Suppose we’d like to update this table with the following DataFrame (df2):

Copy

+------+------+
|letter|number|
+------+------+
|     x|     7|
|     y|     8|
|     z|     9|
+------+------+

Let’s say we are particularly attached to the records with number <= 2 and we absolutely need to preserve those records in the final table. The other records in df1 can be replaced.

A regular overwrite operation wouldn’t work in this case. It would simply overwrite all the contents, and we would lose our precious number <= 2 records.

Instead, you can use replaceWhere to overwrite the rows of the Delta table with the contents of df2 only when the records match a certain condition. In this case, that condition will be number > 2:

Copy

(
    df2.write.format("delta")
    .option("replaceWhere", "number > 2")
    .mode("overwrite")
    .save("tmp/my_data")
)

Reading the updated Delta Lake back in we can see that only the rows with number > 2 have been overwritten.

Copy

spark.read.format("delta").load("tmp/my_data").show()

+------+------+
|letter|number|
+------+------+
|     a|     1|
|     b|     2|
|     x|     7|
|     y|     8|
|     z|     9|
+------+------+

This was a simple example to illustrate the basic concept of replaceWhere. Let’s look at a slightly more complex example to get closer to real-world applications.

Delta Lake replaceWhere for partitioned tables

Let’s take this one step further to see what happens when you want to perform a selective overwrite on records stored across multiple partitions.

This section uses Delta Lake >= 2.0; see here if you’re running a legacy version of Delta Lake.

Suppose you have a partitioned Delta table partitioned by country with the following data:

Copy

+----------+---------+---------+-------------+
|first_name|last_name|  country|    continent|
+----------+---------+---------+-------------+
|   Ernesto|  Guevara|Argentina|South America|
|  Wolfgang|   Manche|  Germany|       Europe|
|    Soraya|     Jala|  Germany|       Europe|
|   Jasmine| Terrywin| Thailand|         Asia|
|   Janneke|    Bosma|  Belgium|       Europe|
|     Hamed|   Snouba|  Lebanon|         Asia|
|     Bruce|      Lee|    China|         Asia|
|      Jack|       Ma|    China|         Asia|
+----------+---------+---------+-------------+

Now your manager has asked you to perform some basic data anonymization to preserve the privacy of the subjects in your dataset. You are again working towards a tight deadline, so you want to perform this only on the relevant records for your team: the records for which continent = Asia.
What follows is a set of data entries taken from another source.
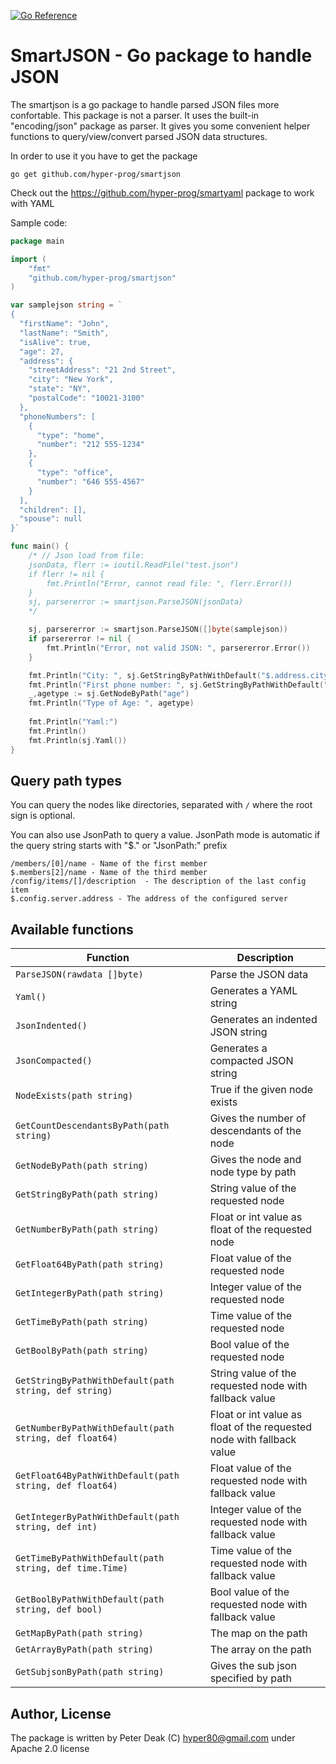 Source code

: [![Go Reference](https://pkg.go.dev/badge/github.com/hyper-prog/smartjson.svg)](https://pkg.go.dev/github.com/hyper-prog/smartjson)

SmartJSON - Go package to handle JSON
======================================

The smartjson is a go package to handle parsed JSON files more confortable.
This package is not a parser. It uses the built-in "encoding/json" package as parser.
It gives you some convenient helper functions to query/view/convert parsed JSON data structures.

In order to use it you have to get the package

	go get github.com/hyper-prog/smartjson

Check out the https://github.com/hyper-prog/smartyaml package to work with YAML

Sample code:

```go
package main

import (
	"fmt"
	"github.com/hyper-prog/smartjson"
)

var samplejson string = `
{
  "firstName": "John",
  "lastName": "Smith",
  "isAlive": true,
  "age": 27,
  "address": {
    "streetAddress": "21 2nd Street",
    "city": "New York",
    "state": "NY",
    "postalCode": "10021-3100"
  },
  "phoneNumbers": [
    {
      "type": "home",
      "number": "212 555-1234"
    },
    {
      "type": "office",
      "number": "646 555-4567"
    }
  ],
  "children": [],
  "spouse": null
}`

func main() {
	/* // Json load from file:
	jsonData, flerr := ioutil.ReadFile("test.json")
	if flerr != nil {
		fmt.Println("Error, cannot read file: ", flerr.Error())
	}
	sj, parsererror := smartjson.ParseJSON(jsonData)
	*/

	sj, parsererror := smartjson.ParseJSON([]byte(samplejson))
	if parsererror != nil {
		fmt.Println("Error, not valid JSON: ", parsererror.Error())
	}

	fmt.Println("City: ", sj.GetStringByPathWithDefault("$.address.city", "Unknown"))
	fmt.Println("First phone number: ", sj.GetStringByPathWithDefault("/phoneNumbers/[0]/number", "Not available"))
	_,agetype := sj.GetNodeByPath("age")
	fmt.Println("Type of Age: ", agetype)
	
	fmt.Println("Yaml:")
	fmt.Println()
	fmt.Println(sj.Yaml())
}
```

Query path types
----------------

You can query the nodes like directories, separated with `/` where the root sign is optional.

You can also use JsonPath to query a value.
JsonPath mode is automatic if the query string starts with "$." or "JsonPath:" prefix

	/members/[0]/name - Name of the first member
	$.members[2]/name - Name of the third member
	/config/items/[]/description  - The description of the last config item
	$.config.server.address - The address of the configured server

Available functions
-------------------


| Function                                         | Description                                 |
| ------------------------------------------------ | ------------------------------------------- |
| `ParseJSON(rawdata []byte)`                      | Parse the JSON data                         |
| `Yaml()`                                         | Generates a YAML string                     |
| `JsonIndented()`                                 | Generates an indented JSON string           |
| `JsonCompacted()`                                | Generates a compacted JSON string           |
| `NodeExists(path string)`                        | True if the given node exists               |
| `GetCountDescendantsByPath(path string)`         | Gives the number of descendants of the node |
| `GetNodeByPath(path string)`                     | Gives the node and node type by path        |
| `GetStringByPath(path string)`                   | String value of the requested node          |
| `GetNumberByPath(path string)`                   | Float or int value as float of the requested node  |
| `GetFloat64ByPath(path string)`                  | Float value of the requested node           |
| `GetIntegerByPath(path string)`                  | Integer value of the requested node         |
| `GetTimeByPath(path string)`                     | Time value of the requested node            |
| `GetBoolByPath(path string)`                     | Bool value of the requested node            |
| `GetStringByPathWithDefault(path string, def string)`   | String value of the requested node with fallback value  |
| `GetNumberByPathWithDefault(path string, def float64)`  | Float or int value as float of the requested node with fallback value |
| `GetFloat64ByPathWithDefault(path string, def float64)` | Float value of the requested node with fallback value   |
| `GetIntegerByPathWithDefault(path string, def int)`     | Integer value of the requested node with fallback value |
| `GetTimeByPathWithDefault(path string, def time.Time)`  | Time value of the requested node with fallback value    |
| `GetBoolByPathWithDefault(path string, def bool)`       | Bool value of the requested node with fallback value    |
| `GetMapByPath(path string)`                      | The map on the path                         |
| `GetArrayByPath(path string)`                    | The array on the path                       |
| `GetSubjsonByPath(path string)`                  | Gives the sub json specified by path        |


Author, License
---------------

The package is written by Peter Deak (C) hyper80@gmail.com under Apache 2.0 license
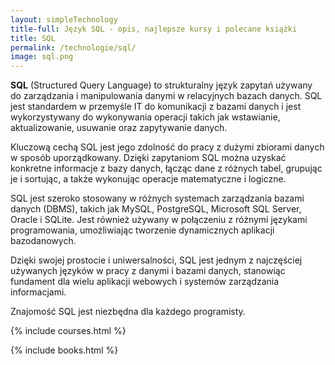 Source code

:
 ```yaml
---
layout: simpleTechnology
title-full: Język SQL - opis, najlepsze kursy i polecane książki
title: SQL
permalink: /technologie/sql/
image: sql.png
---
```


**SQL** (Structured Query Language) to strukturalny język zapytań używany do zarządzania i manipulowania danymi w relacyjnych bazach danych. SQL jest standardem w przemyśle IT do komunikacji z bazami danych i jest wykorzystywany do wykonywania operacji takich jak wstawianie, aktualizowanie, usuwanie oraz zapytywanie danych.

Kluczową cechą SQL jest jego zdolność do pracy z dużymi zbiorami danych w sposób uporządkowany. Dzięki zapytaniom SQL można uzyskać konkretne informacje z bazy danych, łącząc dane z różnych tabel, grupując je i sortując, a także wykonując operacje matematyczne i logiczne.

SQL jest szeroko stosowany w różnych systemach zarządzania bazami danych (DBMS), takich jak MySQL, PostgreSQL, Microsoft SQL Server, Oracle i SQLite. Jest również używany w połączeniu z różnymi językami programowania, umożliwiając tworzenie dynamicznych aplikacji bazodanowych.

Dzięki swojej prostocie i uniwersalności, SQL jest jednym z najczęściej używanych języków w pracy z danymi i bazami danych, stanowiąc fundament dla wielu aplikacji webowych i systemów zarządzania informacjami.

Znajomość SQL jest niezbędna dla każdego programisty.

{% include courses.html %}

{% include books.html %}
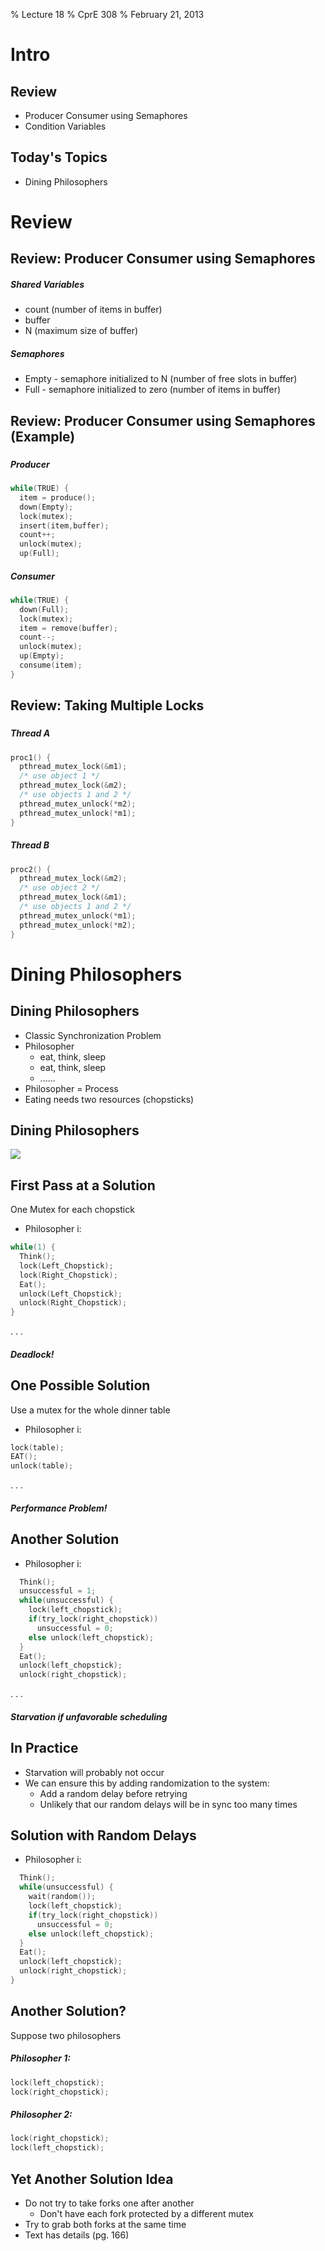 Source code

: % Lecture 18
% CprE 308
% February 21, 2013

# Intro

## Review
 - Producer Consumer using Semaphores
 - Condition Variables

## Today's Topics
 - Dining Philosophers

# Review

## Review: Producer Consumer using Semaphores
##### Shared Variables
 - count (number of items in buffer)
 - buffer
 - N (maximum size of buffer)

##### Semaphores
 - Empty - semaphore initialized to N (number of free slots in buffer)
 - Full - semaphore initialized to zero (number of items in buffer)

## Review: Producer Consumer using Semaphores (Example)
###
####
##### Producer
```c
while(TRUE) {
  item = produce();
  down(Empty);
  lock(mutex);
  insert(item,buffer);
  count++;
  unlock(mutex);
  up(Full);

```
####
##### Consumer
```c
while(TRUE) {
  down(Full);
  lock(mutex);
  item = remove(buffer);
  count--;
  unlock(mutex);
  up(Empty);
  consume(item);
}
```

## Review: Taking Multiple Locks
###
####
##### Thread A
```c
proc1() {
  pthread_mutex_lock(&m1);
  /* use object 1 */
  pthread_mutex_lock(&m2);
  /* use objects 1 and 2 */
  pthread_mutex_unlock(*m2);
  pthread_mutex_unlock(*m1);
}
```

####
##### Thread B
```c
proc2() {
  pthread_mutex_lock(&m2);
  /* use object 2 */
  pthread_mutex_lock(&m1);
  /* use objects 1 and 2 */
  pthread_mutex_unlock(*m1);
  pthread_mutex_unlock(*m2);
}
```

# Dining Philosophers

## Dining Philosophers
 - Classic Synchronization Problem
 - Philosopher
    - eat, think, sleep
    - eat, think, sleep
    - ......
 - Philosopher = Process
 - Eating needs two resources (chopsticks)

## Dining Philosophers
![](img/philosophers.png)

## First Pass at a Solution
One Mutex for each chopstick

 - Philosopher i:
```c
while(1) {
  Think();
  lock(Left_Chopstick);
  lock(Right_Chopstick);
  Eat();
  unlock(Left_Chopstick);
  unlock(Right_Chopstick);
}
```

. . .

##### Deadlock!

## One Possible Solution
Use a mutex for the whole dinner table

 - Philosopher i:
```c
lock(table);
EAT();
unlock(table);
```

. . .

##### Performance Problem!

## Another Solution
 - Philosopher i:
```c
  Think();
  unsuccessful = 1;
  while(unsuccessful) {
    lock(left_chopstick);
    if(try_lock(right_chopstick)) 
      unsuccessful = 0;
    else unlock(left_chopstick);
  }
  Eat();
  unlock(left_chopstick);
  unlock(right_chopstick);
```

. . . 

##### Starvation if unfavorable scheduling

## In Practice
 - Starvation will probably not occur
 - We can ensure this by adding randomization to the system:
    - Add a random delay before retrying
    - Unlikely that our random delays will be in sync too many times

## Solution with Random Delays
 - Philosopher i:
```c
  Think();
  while(unsuccessful) {
    wait(random());
    lock(left_chopstick);
    if(try_lock(right_chopstick)) 
      unsuccessful = 0;
    else unlock(left_chopstick);
  }
  Eat();
  unlock(left_chopstick);
  unlock(right_chopstick);
}
```

## Another Solution?
<!---
Does this work?  For 3, 4, 5..?
Works, but may have starvation, also unfairness
-->
Suppose two philosophers

##### Philosopher 1:
```c
lock(left_chopstick);
lock(right_chopstick);
```
##### Philosopher 2:
```c
lock(right_chopstick);
lock(left_chopstick);
```

## Yet Another Solution Idea
<!---
Driven by states.
-->
 - Do not try to take forks one after another
    - Don't have each fork protected by a different mutex
 - Try to grab both forks at the same time
 - Text has details (pg. 166)
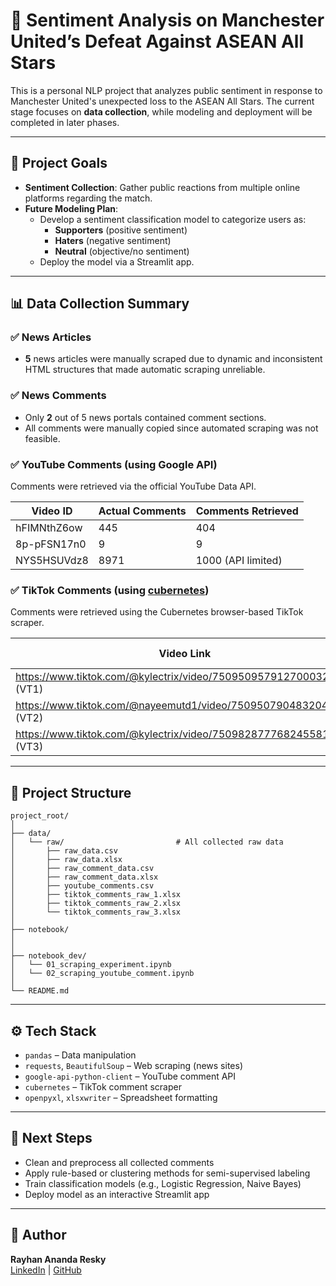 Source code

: # 🧠 Sentiment Analysis on Manchester United’s Defeat Against ASEAN All Stars

This is a personal NLP project that analyzes public sentiment in response to Manchester United's unexpected loss to the ASEAN All Stars. The current stage focuses on **data collection**, while modeling and deployment will be completed in later phases.

---

## 🚀 Project Goals

- **Sentiment Collection**: Gather public reactions from multiple online platforms regarding the match.
- **Future Modeling Plan**:
  - Develop a sentiment classification model to categorize users as:
    - **Supporters** (positive sentiment)
    - **Haters** (negative sentiment)
    - **Neutral** (objective/no sentiment)
  - Deploy the model via a Streamlit app.

---

## 📊 Data Collection Summary

### ✅ News Articles
- **5** news articles were manually scraped due to dynamic and inconsistent HTML structures that made automatic scraping unreliable.

### ✅ News Comments
- Only **2** out of 5 news portals contained comment sections.
- All comments were manually copied since automated scraping was not feasible.

### ✅ YouTube Comments (using Google API)
Comments were retrieved via the official YouTube Data API.

| Video ID        | Actual Comments | Comments Retrieved |
|----------------|------------------|---------------------|
| hFIMNthZ6ow     | 445              | 404                 |
| 8p-pFSN17n0     | 9                | 9                   |
| NYS5HSUVdz8     | 8971             | 1000 (API limited)  |

### ✅ TikTok Comments (using [cubernetes](https://github.com/cubernetes/TikTokCommentScraper))
Comments were retrieved using the Cubernetes browser-based TikTok scraper.

| Video Link                                                                                 | Actual Comments | Comments Retrieved |
|-------------------------------------------------------------------------------------------|------------------|---------------------|
| https://www.tiktok.com/@kylectrix/video/7509509579127000328 (VT1)                         | 4483             | 3381                |
| https://www.tiktok.com/@nayeemutd1/video/7509507904832048406 (VT2)                        | 2280             | 1725                |
| https://www.tiktok.com/@kylectrix/video/7509828777682455816 (VT3)                         | 919              | 510                 |

---

## 🧱 Project Structure

```plaintext
project_root/
│
├── data/
│   └── raw/                         # All collected raw data
│       ├── raw_data.csv
│       ├── raw_data.xlsx
│       ├── raw_comment_data.csv
│       ├── raw_comment_data.xlsx
│       ├── youtube_comments.csv
│       ├── tiktok_comments_raw_1.xlsx
│       ├── tiktok_comments_raw_2.xlsx
│       └── tiktok_comments_raw_3.xlsx
│
├── notebook/
│
│
├── notebook_dev/
│   └── 01_scraping_experiment.ipynb
│   └── 02_scraping_youtube_comment.ipynb
│
└── README.md
```

---

## ⚙️ Tech Stack

- `pandas` – Data manipulation  
- `requests`, `BeautifulSoup` – Web scraping (news sites)  
- `google-api-python-client` – YouTube comment API  
- `cubernetes` – TikTok comment scraper  
- `openpyxl`, `xlsxwriter` – Spreadsheet formatting  

---

## 🧪 Next Steps

- Clean and preprocess all collected comments  
- Apply rule-based or clustering methods for semi-supervised labeling  
- Train classification models (e.g., Logistic Regression, Naive Bayes)  
- Deploy model as an interactive Streamlit app  

---

## 👤 Author

**Rayhan Ananda Resky**  
[LinkedIn](https://www.linkedin.com/in/rayhanananda/) | [GitHub](https://github.com/RayhanLup1n)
You define an anonymization function (that will hopefully be more difficult to crack than the one below 😀) to anonymize the last names:

Copy

from pyspark.sql.functions import translate

def anonymizeLastname(df):
    return df.withColumn('last_name', translate('last_name', 'aeiou', '12345'))

This algorithm uses the translate function to replace characters with their assigned counterparts. In this case, a is replaced with 1, e with 2, i with 3, and so on. As stated earlier, this is not a secure anonymization algorithm, but clear enough for our demonstration.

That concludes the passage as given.